* _Data supplied_
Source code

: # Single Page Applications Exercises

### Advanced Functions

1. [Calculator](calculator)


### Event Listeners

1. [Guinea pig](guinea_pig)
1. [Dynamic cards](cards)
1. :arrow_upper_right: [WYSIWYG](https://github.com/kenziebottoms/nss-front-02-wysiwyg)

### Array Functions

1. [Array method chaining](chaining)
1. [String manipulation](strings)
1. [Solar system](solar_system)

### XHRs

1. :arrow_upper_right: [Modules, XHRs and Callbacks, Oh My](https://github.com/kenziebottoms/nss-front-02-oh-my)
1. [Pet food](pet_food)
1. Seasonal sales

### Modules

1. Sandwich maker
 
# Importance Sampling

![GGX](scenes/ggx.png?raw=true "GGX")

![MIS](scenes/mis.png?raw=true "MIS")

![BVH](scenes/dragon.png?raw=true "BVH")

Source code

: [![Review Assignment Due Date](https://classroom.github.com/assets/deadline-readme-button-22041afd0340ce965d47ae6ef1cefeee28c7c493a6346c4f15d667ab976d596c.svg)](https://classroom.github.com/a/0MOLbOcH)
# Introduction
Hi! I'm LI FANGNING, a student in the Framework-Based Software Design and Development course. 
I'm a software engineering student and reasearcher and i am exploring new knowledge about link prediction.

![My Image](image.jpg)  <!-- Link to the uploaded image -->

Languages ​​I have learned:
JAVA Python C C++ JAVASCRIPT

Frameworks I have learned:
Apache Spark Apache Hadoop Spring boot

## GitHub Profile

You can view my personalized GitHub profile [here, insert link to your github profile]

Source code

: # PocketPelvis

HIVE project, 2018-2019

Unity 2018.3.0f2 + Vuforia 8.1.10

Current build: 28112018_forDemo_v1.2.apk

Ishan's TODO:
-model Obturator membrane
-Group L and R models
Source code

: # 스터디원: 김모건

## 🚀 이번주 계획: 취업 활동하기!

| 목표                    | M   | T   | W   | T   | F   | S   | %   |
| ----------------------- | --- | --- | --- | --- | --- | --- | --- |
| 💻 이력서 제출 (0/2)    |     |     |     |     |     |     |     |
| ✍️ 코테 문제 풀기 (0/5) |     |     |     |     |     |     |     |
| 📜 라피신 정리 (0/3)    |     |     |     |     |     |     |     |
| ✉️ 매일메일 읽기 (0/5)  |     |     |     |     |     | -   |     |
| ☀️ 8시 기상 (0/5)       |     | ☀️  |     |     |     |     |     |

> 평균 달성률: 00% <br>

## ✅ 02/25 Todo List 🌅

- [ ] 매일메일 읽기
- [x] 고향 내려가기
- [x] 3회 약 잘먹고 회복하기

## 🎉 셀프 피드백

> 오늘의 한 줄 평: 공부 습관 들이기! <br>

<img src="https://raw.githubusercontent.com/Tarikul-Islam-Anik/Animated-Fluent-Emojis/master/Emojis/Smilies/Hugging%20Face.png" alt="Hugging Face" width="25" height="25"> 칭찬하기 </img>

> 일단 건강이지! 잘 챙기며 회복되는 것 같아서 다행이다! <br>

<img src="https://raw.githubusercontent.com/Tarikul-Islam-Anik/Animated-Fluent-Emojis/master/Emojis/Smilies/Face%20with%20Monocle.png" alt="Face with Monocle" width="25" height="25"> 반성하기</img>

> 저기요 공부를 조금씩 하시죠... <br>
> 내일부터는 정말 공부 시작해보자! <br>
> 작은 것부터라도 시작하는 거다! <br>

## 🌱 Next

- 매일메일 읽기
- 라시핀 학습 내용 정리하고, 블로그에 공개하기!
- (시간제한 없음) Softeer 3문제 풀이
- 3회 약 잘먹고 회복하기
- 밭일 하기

* _What is being asked_
Copy every line from the records above that contains the word "Modules".

* _Answer for this exercise_
1. :arrow_upper_right: [Modules, XHRs and Callbacks, Oh My](https://github.com/kenziebottoms/nss-front-02-oh-my)
### Modules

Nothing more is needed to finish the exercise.